Landini, Sbarra and Bombardieri conclude: “It is time to affirm and implement the principles and values of our Constitution. We therefore invite all citizens and the healthy and democratic forces of the country to mobilize and take to the streets next Saturday."

Dunno what people to the left of the CGIL are saying about it, I'm not the greatest expert on Italian politics but I reckon I can see the potential downsides to asking for the fascist organisations to be dissolved by the law when the law is in the hands of Draghi, with support from Salvini and Berlusconi.
 
Dunno what people to the left of the CGIL are saying about it, I'm not the greatest expert on Italian politics but I reckon I can see the potential downsides to asking for the fascist organisations to be dissolved by the law when the law is in the hands of Draghi, with support from Salvini and Berlusconi.

It would be a massive mistake to ban Forza Nuova as an organization. Martyrdom. Plus, for fuck's sake, Fratelli d'Italia are only ever-so-fucking-slightly less openly fash than Forza Nuova, and they are practically the largest party in Italy now in terms of polling, and you can bet your last euro that any punitive legislative action against far-right groups from this unelected technocrat government will only drive FdI's polling higher and higher. Said it before and I'll say it again: Meloni will be PM
 
And am I right in thinking that CGIL/CISL/UIL are very heavily into partnership with the Draghi government, in a way that means that they, and anyone associated with them, are really not going to be seen as a credible alternative by anyone pissed off with how things are going?
 
Yes, basically. They support the Green Pass, which, as of today, is mandatory for all workers -- this is the most extreme Covid legislation anywhere in Europe. Now, around 80% of Italians are vaccinated and therefore have the Green Pass, but there are some important section of the economy where that number is much, much lower, including truck drivers and port workers, notably in Trieste (the ex-Austrian port in the far north-east through which much of Italy's imports come)... hence protests. Note these are NOT the CGIL/union/antifascist protests which will be happening tomorrow in Rome.

 
It is really extreme, seems to me. If you're not vaxxed you will be suspended from work w/out pay unless (option 2) you pay for a covid test every 48 hours isn't it. I do understand why people are kicking off.
 
Totally. So do I. And it is bringing the No Green Pass protests out of the fringes -- because a lot of vaccinated people don't agree with these new rules either.
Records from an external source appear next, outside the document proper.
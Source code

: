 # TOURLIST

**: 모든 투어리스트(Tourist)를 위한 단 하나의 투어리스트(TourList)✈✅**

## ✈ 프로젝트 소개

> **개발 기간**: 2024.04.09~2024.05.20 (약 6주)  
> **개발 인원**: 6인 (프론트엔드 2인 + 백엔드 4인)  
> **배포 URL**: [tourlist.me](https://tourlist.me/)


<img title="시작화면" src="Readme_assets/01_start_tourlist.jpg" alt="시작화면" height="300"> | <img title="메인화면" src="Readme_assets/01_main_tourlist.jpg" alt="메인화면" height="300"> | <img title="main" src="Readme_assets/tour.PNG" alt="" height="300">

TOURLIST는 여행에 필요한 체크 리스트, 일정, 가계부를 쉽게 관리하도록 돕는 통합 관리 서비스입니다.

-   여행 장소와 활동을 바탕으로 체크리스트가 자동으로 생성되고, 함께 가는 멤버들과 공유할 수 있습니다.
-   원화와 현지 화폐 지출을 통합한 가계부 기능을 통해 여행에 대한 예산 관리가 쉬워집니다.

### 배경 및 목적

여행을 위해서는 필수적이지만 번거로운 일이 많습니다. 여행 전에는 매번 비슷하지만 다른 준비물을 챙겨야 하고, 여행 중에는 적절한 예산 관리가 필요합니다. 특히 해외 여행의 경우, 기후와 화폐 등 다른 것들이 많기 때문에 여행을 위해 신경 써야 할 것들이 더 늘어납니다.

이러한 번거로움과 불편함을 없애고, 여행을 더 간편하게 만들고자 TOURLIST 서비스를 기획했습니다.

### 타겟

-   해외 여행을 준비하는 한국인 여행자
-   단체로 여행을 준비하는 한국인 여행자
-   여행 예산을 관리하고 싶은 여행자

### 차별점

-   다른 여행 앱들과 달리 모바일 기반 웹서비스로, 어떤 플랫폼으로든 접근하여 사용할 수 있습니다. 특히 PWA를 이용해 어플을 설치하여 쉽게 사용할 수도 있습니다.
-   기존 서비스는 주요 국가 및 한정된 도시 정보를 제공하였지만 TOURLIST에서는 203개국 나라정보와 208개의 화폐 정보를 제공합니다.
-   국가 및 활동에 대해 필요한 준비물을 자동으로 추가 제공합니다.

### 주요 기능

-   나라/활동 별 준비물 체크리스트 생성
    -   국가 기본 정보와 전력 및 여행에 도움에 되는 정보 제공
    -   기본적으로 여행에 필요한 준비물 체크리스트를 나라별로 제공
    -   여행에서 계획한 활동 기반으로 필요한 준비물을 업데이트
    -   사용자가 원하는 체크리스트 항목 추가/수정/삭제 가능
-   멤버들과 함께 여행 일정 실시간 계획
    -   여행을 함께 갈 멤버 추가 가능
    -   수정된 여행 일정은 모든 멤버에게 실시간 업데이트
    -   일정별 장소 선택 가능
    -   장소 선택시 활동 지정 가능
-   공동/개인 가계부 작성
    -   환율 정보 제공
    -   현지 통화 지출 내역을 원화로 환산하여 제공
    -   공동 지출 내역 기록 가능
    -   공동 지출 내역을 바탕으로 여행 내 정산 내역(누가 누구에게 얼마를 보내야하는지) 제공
The tricky bit is sharing a march/protest/criticism of the government with the hardcore anti-vax who were and are admittedly the foundational core of this movement. Because there's lot of criticism to be made of the government here: the vaccine is not a magic pill which will just end the pandemic, it's not some binary issue, and we leave ourselves open to the effects of any future pandemics and indeed all the other massive ongoing health issues while there is no significant investment in the healthcare sector.

The italian version of the NHS has been in severe decline for decades through underinvestment, and it is quite obvious that fewer people would have died from the initial and devastating wave of Covid last year if we'd had a health service that was better prepared. So that's where I think the criticism needs to lie: okay, the government seems to think it has a foolproof plan for "getting us out of the pandemic", but then what? Is that it, all problems solved? Of course not -- we need huge public sector investment in order to cure all the other literal ills of society.
 
Relatively good news: the centre-left coalitions' candidates (mainly PD but others too) have won the Mayoral races in all the major Italian cities (Rome, Milan, Naples, Turin) ... the largest city which the right-wing coalitions' candidates have won is Trieste, which has 200k people.

Five Star movement effectively demolished -- I think maybe they held a couple of small towns in Sardinia and the South, but essentially nothing. They're fucked.